• [Work to be completed] Work through the data below and copy out every line where "statusText" is found.
---- Material supplied
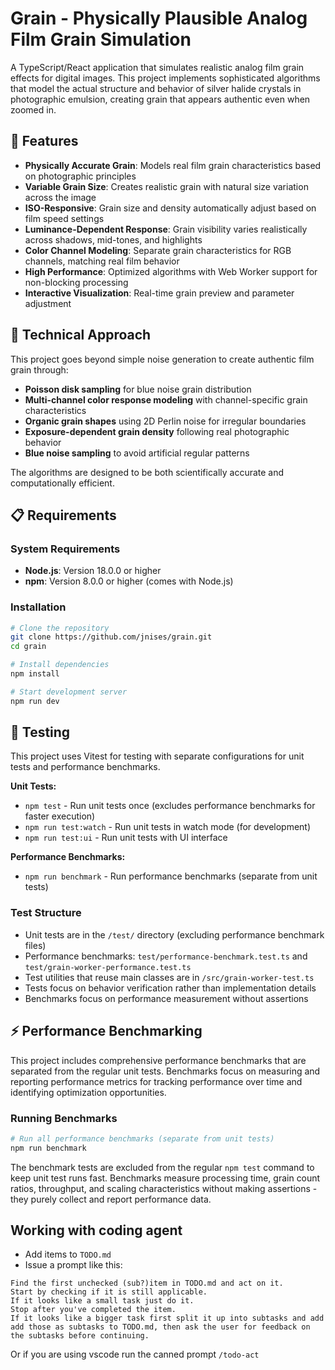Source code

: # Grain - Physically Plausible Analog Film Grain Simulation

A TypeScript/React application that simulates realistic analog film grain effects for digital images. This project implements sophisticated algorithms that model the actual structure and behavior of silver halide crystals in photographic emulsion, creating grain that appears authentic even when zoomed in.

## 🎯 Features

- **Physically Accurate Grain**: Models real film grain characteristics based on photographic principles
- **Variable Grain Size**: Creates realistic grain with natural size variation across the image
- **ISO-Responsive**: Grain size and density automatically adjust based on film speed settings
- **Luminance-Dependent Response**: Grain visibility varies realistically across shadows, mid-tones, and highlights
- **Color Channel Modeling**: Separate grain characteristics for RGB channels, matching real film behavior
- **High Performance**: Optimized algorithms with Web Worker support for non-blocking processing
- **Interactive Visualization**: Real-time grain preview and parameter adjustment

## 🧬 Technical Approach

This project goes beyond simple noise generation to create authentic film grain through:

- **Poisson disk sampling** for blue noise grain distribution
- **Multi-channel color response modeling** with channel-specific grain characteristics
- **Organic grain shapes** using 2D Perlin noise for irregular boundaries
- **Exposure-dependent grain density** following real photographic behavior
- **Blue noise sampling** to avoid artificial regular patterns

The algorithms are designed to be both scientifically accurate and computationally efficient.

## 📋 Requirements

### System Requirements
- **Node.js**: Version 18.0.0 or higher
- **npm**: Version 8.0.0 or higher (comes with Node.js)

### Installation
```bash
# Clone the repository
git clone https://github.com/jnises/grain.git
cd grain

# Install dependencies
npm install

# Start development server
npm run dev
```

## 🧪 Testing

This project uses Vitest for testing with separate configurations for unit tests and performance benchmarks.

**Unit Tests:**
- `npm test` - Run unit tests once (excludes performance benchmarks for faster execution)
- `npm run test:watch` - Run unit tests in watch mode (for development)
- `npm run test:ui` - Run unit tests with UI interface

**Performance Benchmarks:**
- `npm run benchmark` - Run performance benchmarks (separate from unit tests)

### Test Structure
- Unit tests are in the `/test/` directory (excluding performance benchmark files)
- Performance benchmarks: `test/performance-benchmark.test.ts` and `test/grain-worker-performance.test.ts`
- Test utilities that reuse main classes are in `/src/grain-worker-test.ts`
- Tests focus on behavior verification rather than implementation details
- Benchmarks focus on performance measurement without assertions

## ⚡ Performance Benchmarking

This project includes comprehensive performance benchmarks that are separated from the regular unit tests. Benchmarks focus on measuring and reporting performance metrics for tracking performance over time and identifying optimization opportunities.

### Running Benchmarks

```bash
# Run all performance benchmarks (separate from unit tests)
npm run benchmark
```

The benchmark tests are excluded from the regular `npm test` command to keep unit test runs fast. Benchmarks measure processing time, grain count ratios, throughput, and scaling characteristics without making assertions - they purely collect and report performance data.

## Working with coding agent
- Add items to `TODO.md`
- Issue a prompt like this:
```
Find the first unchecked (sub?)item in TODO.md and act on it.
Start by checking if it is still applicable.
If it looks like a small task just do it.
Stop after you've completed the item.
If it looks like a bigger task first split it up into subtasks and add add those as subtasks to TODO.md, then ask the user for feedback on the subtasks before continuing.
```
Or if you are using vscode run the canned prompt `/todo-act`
--------
---- Material supplied
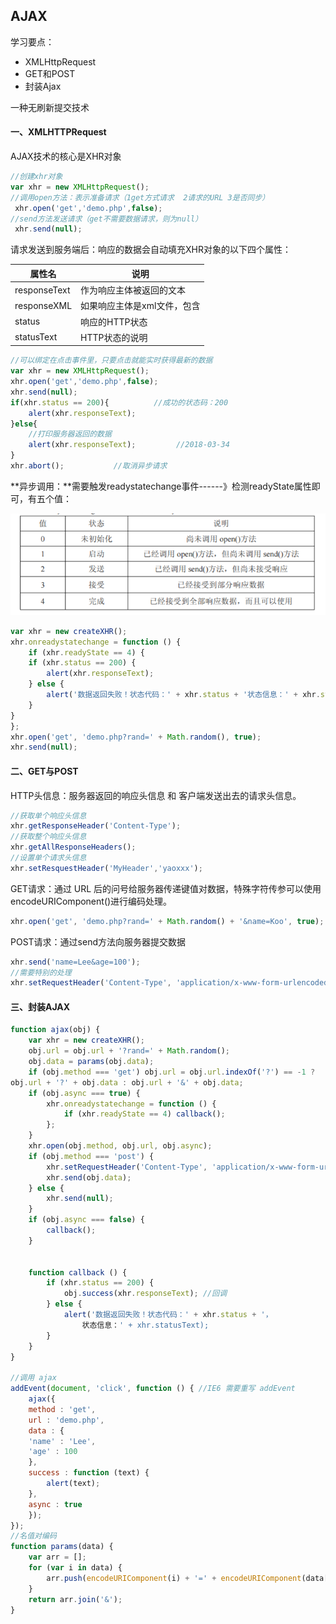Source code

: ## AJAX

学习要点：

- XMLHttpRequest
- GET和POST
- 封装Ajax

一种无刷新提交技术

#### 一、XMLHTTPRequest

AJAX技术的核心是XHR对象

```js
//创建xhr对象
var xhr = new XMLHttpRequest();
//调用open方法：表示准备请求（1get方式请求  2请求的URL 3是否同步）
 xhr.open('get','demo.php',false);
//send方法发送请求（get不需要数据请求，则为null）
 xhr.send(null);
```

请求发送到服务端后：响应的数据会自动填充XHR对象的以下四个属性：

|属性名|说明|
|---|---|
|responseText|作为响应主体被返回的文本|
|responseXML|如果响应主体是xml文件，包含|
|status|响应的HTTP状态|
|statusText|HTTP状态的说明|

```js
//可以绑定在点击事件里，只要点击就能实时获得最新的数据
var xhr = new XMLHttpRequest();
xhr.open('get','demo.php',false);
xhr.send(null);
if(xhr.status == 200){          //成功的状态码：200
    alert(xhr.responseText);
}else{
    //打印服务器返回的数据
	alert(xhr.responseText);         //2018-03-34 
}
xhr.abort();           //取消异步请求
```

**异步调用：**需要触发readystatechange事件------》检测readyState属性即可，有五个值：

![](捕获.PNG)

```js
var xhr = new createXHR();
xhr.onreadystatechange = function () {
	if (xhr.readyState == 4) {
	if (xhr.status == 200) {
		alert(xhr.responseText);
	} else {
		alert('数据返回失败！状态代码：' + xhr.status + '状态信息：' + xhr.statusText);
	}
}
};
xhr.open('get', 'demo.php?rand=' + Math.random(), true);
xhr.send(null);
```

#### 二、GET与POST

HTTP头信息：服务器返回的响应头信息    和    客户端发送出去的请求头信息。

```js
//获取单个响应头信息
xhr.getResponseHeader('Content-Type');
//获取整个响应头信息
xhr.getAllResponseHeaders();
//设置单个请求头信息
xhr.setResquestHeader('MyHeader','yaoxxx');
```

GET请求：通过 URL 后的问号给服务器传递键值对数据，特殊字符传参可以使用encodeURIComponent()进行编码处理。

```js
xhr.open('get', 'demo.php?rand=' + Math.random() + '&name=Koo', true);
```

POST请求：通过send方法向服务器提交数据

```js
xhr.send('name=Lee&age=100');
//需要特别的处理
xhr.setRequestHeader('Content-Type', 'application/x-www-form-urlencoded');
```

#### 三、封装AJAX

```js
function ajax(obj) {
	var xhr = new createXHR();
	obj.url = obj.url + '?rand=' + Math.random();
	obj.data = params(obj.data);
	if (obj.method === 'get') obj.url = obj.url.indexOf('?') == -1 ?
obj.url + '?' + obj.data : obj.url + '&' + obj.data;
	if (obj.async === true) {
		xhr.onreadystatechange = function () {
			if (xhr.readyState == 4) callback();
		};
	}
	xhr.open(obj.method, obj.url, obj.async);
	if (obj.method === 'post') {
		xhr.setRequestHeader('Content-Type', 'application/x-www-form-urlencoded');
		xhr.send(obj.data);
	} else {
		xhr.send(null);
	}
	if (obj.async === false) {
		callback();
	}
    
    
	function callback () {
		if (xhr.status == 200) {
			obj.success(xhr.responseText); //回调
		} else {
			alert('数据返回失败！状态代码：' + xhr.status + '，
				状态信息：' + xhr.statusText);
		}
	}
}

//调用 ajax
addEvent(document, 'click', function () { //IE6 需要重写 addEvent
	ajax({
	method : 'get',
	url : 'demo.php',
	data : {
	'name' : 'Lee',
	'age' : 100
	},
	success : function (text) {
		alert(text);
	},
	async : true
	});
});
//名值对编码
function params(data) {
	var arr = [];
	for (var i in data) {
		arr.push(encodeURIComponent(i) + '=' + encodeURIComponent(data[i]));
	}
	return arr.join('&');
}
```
--------
---- Material supplied
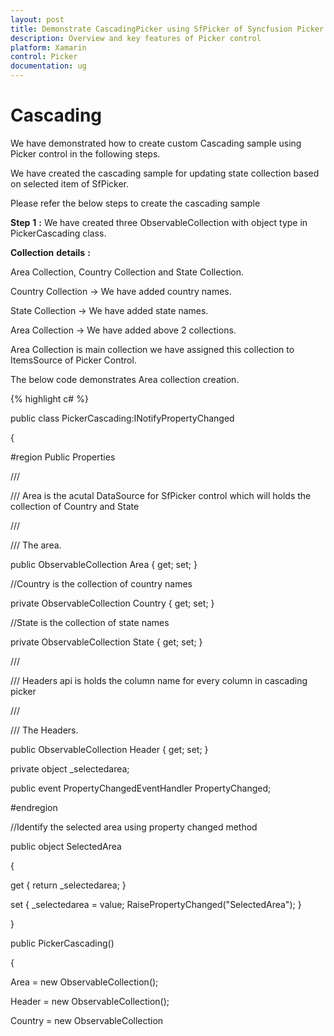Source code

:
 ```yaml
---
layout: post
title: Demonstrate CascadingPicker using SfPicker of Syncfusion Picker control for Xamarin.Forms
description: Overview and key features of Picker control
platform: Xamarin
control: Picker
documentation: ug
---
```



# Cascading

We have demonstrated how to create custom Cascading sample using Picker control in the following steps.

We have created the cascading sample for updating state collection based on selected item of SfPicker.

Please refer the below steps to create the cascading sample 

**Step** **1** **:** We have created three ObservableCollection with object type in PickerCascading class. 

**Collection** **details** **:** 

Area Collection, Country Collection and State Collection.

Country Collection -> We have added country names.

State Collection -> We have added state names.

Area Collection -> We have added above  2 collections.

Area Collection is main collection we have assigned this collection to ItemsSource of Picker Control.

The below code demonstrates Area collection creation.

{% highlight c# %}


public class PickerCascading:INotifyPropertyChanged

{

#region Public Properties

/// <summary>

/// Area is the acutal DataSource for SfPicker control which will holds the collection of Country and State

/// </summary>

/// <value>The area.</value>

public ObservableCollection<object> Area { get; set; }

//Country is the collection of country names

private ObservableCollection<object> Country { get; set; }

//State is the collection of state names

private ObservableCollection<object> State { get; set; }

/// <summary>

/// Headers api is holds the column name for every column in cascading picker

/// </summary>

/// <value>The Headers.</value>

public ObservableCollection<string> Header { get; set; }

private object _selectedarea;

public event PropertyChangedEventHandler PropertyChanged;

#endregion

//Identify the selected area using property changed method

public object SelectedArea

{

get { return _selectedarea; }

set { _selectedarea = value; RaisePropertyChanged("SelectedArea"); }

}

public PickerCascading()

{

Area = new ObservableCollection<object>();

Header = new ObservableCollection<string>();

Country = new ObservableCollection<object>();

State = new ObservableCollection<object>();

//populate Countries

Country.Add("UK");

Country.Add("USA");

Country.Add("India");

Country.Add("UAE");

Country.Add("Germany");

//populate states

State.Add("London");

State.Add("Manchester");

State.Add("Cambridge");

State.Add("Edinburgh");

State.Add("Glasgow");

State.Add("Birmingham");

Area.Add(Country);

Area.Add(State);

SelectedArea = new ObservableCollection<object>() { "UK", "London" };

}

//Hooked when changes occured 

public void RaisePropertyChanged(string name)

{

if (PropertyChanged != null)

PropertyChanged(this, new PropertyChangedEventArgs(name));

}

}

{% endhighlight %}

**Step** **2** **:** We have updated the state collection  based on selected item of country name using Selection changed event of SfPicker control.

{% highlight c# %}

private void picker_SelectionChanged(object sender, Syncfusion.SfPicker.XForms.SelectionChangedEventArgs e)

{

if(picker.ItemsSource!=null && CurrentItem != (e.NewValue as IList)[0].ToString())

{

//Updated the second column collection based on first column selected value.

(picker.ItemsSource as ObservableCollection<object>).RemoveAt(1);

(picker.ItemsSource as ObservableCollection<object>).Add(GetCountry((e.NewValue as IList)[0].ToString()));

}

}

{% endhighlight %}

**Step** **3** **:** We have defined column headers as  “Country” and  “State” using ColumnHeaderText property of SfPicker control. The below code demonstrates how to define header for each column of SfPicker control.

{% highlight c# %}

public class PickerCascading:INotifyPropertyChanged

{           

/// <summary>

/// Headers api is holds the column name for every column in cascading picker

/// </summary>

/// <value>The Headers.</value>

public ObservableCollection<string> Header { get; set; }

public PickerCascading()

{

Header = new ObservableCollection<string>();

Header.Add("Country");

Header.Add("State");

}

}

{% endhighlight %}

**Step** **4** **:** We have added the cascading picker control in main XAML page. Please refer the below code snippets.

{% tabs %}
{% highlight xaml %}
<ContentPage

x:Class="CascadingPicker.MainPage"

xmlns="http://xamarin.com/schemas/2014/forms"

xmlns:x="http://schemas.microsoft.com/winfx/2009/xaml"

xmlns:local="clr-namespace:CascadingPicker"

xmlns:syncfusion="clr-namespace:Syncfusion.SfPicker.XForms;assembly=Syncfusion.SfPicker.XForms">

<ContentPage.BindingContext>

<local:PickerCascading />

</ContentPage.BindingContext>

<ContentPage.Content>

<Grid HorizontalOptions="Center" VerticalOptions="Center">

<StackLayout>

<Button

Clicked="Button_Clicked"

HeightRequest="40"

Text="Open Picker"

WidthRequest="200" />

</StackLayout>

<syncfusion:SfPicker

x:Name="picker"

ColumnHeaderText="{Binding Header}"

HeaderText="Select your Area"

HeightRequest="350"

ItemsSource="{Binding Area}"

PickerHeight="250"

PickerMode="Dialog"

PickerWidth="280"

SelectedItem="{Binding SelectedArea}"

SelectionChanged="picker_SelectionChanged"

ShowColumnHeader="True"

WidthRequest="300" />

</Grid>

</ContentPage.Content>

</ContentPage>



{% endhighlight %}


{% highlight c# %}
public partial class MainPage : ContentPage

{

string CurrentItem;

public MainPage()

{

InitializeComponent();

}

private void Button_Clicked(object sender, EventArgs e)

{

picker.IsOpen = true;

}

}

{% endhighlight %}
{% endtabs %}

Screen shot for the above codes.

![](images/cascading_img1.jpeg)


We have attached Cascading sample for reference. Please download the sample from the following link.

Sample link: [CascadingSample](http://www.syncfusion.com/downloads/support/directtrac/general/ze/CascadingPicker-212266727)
--------
• [Output of the exercise]
|statusText|HTTP状态的说明|
		alert('数据返回失败！状态代码：' + xhr.status + '状态信息：' + xhr.statusText);
				状态信息：' + xhr.statusText);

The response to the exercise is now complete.